**Exercise brief**: From the entries below, output the line with "enumeration's structure, the" and each following line up to and including the line with "instructive near-miss at", exactly as written.

------------------------------------------------------------

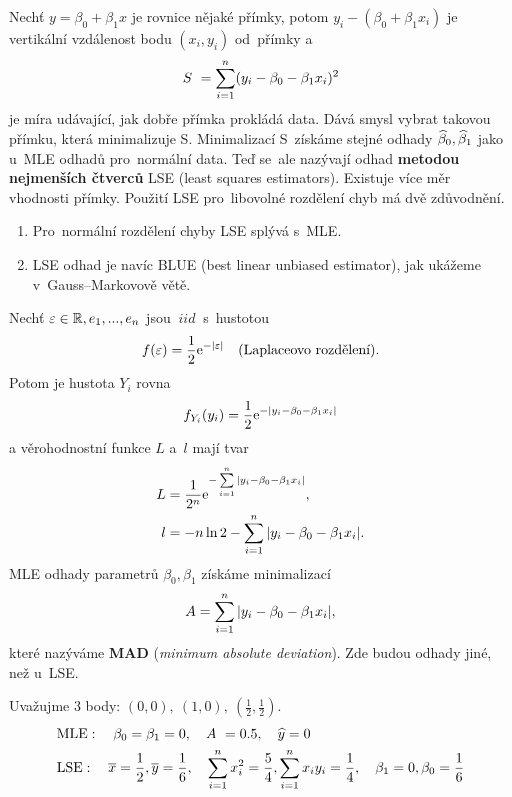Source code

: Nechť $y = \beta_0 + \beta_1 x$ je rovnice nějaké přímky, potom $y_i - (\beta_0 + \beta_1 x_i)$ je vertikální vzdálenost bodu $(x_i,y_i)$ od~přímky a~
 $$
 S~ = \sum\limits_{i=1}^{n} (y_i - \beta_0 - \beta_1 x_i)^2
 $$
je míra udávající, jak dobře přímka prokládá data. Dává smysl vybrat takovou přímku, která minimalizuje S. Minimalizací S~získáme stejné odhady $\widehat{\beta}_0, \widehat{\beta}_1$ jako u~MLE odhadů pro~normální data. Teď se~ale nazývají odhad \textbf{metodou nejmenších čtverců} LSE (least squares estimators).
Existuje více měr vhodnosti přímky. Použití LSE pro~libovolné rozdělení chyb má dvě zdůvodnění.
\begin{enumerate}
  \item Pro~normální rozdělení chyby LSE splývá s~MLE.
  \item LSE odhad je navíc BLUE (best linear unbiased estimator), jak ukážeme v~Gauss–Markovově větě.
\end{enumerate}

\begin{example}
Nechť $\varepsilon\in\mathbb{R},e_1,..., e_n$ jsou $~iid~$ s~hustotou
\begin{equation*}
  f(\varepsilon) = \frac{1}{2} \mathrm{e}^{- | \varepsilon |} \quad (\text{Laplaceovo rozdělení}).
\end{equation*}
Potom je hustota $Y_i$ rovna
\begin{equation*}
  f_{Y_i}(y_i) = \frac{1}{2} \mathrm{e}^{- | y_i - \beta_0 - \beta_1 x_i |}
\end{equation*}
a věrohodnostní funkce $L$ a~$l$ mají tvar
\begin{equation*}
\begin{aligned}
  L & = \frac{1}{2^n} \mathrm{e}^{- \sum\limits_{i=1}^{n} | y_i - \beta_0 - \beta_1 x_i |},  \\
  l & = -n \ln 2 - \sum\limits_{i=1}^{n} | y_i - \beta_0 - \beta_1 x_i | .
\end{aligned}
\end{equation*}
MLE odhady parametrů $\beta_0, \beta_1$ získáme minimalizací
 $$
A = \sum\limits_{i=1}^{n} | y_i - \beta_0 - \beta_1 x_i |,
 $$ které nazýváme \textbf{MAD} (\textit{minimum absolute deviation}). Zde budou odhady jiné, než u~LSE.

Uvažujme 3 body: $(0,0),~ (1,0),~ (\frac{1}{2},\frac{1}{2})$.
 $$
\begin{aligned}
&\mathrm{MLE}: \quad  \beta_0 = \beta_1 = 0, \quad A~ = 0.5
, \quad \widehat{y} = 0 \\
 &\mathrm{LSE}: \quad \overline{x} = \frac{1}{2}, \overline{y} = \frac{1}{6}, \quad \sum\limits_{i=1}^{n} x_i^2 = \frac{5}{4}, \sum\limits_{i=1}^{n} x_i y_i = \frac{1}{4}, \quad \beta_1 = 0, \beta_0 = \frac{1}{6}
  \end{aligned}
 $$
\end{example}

------------------------------------------------------------

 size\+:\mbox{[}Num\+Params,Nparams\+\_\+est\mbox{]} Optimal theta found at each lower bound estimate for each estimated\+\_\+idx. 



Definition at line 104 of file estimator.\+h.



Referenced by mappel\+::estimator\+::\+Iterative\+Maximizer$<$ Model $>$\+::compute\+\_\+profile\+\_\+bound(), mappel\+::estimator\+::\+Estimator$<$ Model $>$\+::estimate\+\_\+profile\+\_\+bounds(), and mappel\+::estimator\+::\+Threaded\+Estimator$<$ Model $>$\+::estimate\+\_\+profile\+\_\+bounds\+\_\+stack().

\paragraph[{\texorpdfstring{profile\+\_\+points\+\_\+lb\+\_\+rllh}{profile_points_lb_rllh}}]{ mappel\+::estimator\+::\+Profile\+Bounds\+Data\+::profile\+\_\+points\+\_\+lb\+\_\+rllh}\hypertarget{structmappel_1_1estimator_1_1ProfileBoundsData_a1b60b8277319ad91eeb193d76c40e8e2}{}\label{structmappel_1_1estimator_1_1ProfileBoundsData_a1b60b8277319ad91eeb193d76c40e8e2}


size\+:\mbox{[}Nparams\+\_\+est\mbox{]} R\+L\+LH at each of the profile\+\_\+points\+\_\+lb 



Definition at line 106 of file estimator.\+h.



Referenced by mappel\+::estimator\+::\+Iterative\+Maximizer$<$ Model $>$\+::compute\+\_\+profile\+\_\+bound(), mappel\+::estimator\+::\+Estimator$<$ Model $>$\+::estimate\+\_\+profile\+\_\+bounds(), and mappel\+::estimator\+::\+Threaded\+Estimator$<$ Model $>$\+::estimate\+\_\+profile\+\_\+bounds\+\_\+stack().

------------------------------------------------------------

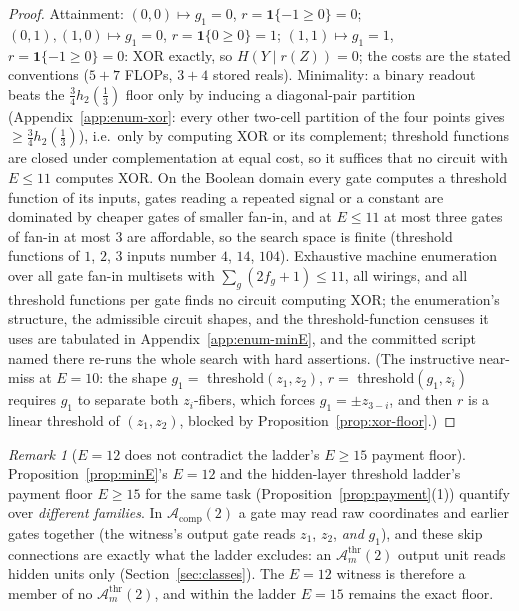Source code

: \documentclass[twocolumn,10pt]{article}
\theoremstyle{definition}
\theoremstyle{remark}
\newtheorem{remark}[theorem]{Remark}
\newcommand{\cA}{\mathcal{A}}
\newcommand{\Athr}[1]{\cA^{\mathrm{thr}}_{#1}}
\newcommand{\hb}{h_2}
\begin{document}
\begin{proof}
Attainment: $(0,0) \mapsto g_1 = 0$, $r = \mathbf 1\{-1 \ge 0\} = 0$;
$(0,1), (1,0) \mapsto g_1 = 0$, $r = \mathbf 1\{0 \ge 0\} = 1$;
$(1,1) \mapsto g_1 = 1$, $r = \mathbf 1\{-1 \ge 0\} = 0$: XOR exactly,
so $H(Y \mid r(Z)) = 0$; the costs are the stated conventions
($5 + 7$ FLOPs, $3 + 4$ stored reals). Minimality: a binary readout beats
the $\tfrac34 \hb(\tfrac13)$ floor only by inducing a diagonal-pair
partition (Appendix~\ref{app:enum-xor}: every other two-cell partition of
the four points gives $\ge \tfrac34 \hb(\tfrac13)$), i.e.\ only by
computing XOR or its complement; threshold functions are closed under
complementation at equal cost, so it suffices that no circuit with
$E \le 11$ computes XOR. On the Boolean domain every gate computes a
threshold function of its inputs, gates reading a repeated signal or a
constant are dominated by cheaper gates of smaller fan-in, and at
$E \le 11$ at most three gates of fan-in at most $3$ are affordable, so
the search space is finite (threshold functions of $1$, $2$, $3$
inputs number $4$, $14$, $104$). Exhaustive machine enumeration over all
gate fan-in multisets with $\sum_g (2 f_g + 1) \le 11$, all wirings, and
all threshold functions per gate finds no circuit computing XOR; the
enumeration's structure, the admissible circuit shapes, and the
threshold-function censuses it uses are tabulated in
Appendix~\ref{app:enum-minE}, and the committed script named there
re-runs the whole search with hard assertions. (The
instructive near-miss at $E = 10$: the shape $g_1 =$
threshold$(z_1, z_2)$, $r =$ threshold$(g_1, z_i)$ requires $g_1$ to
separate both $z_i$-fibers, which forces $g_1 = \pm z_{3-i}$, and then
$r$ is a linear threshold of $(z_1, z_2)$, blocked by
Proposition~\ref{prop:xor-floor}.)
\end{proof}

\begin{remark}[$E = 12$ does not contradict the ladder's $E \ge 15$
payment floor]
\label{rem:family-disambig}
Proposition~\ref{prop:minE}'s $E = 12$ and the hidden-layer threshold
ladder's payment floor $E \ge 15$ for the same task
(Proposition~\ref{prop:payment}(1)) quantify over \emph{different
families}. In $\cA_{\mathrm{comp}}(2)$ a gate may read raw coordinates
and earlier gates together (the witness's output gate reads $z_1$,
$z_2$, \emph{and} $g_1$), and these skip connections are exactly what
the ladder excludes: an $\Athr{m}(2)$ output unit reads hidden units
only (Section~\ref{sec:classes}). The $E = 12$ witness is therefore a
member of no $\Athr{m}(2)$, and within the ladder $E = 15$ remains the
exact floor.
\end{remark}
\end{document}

------------------------------------------------------------

**Finished exercise**:
enumeration's structure, the admissible circuit shapes, and the
threshold-function censuses it uses are tabulated in
Appendix~\ref{app:enum-minE}, and the committed script named there
re-runs the whole search with hard assertions. (The
instructive near-miss at $E = 10$: the shape $g_1 =$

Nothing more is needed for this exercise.